In the late 1980s, into the cauldron of what was dubbed, for want of a better term, the post-hardcore music scene of Washington DC, there arrived a group called the Nation of Ulysses. Their music was as abrasive as it was thrilling, a mash of noise-punk and free jazz. Onstage they presented a unified front, a phalanx of young men in black suits, shined brogues and pomaded hair, inexpertly bashing their instruments while shouting slogans, reciting manifestos between songs. Their first album was called 13-Point Program to Destroy America. Their desire was to provoke, and to do so they borrowed from Futurism, avant-garde jazz, French philosophy, Black Pantherism and Detroit’s proto-punk musical agitators MC5. The result was theatre: a series of three-minute love letters to movements, but not any particular movement. They paid tribute to the romance of the revolutionary ethos, the fury of young people discovering such belief systems and putting them to use in the creation of identity. When it came to specifics, the Nation of Ulysses refused to be pinned down, but that never seemed to matter. The energy was what inspired them, and that energy was what they effectively expressed.

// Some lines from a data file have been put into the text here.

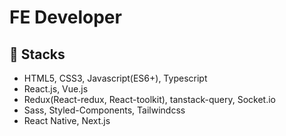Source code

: # FE Developer

## 🔬 Stacks
    
- HTML5, CSS3, Javascript(ES6+), Typescript
- React.js, Vue.js
- Redux(React-redux, React-toolkit), tanstack-query, Socket.io
- Sass, Styled-Components, Tailwindcss 
- React Native, Next.js
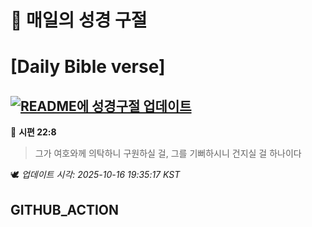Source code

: # 🙏 매일의 성경 구절
# [Daily Bible verse]
## [![README에 성경구절 업데이트](https://github.com/DONGSUKA/first_test/actions/workflows/update-readme-bible.yml/badge.svg)](https://github.com/DONGSUKA/first_test/actions/workflows/update-readme-bible.yml)
<!-- START_BIBLE_VERSE -->
📖 **시편 22:8**
> 그가 여호와께 의탁하니 구원하실 걸, 그를 기뻐하시니 건지실 걸 하나이다

🕊️ _업데이트 시각: 2025-10-16 19:35:17 KST_
  <!-- END_BIBLE_VERSE -->
## GITHUB_ACTION

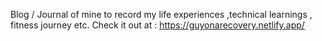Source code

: Blog / Journal of mine to record my life experiences ,technical learnings , fitness journey etc.
Check it out at : https://guyonarecovery.netlify.app/
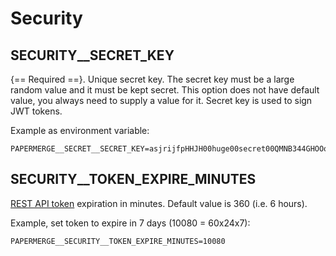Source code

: # Security


## SECURITY__SECRET_KEY


{== Required ==}. Unique secret key. The secret key must be a large random value and it must be
kept secret. This option does not have default value, you always need
to supply a value for it. Secret key is used to sign JWT tokens.

Example as environment variable:

    PAPERMERGE__SECRET__SECRET_KEY=asjrijfpHHJH00huge00secret00QMNB344GHOOooaq


## SECURITY__TOKEN_EXPIRE_MINUTES


[REST API token](../rest-api/token) expiration in minutes. Default value is 360 (i.e. 6 hours).

Example, set token to expire in 7 days (10080 = 60x24x7):

    PAPERMERGE__SECURITY__TOKEN_EXPIRE_MINUTES=10080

That same energy is brought to mind by Code’s slim novel, the power that a Celestine Prophecy–like, quasi-holy text can exert over young men who willingly prostrate themselves before it, acting and feeling with the searing urgency of Goethe’s Werther. There are moments in Involuntary Bliss when readers may find themselves frustrated by Code’s unwillingness to divulge particulars, but reality could never reach the levels of absurdity cooked up in the young men’s brains—disclosing the actual contents of the novella, for instance, would have imposed a too-precise specificity, thereby ruining the illusion. Instead, he gives us the contact high; his characters’ mania is the real point, not the details. By dodging those specifics, Code has written a novel not about belief systems, but about believers; not about the dots, but about those who would define themselves by the fervour of their efforts to connect them.
Andrew Forbes is the author of the fiction collection What You Need (Invisible Publishing, 2015) and The Utility of Boredom: Baseball Essays (Invisible Publishing, 2016).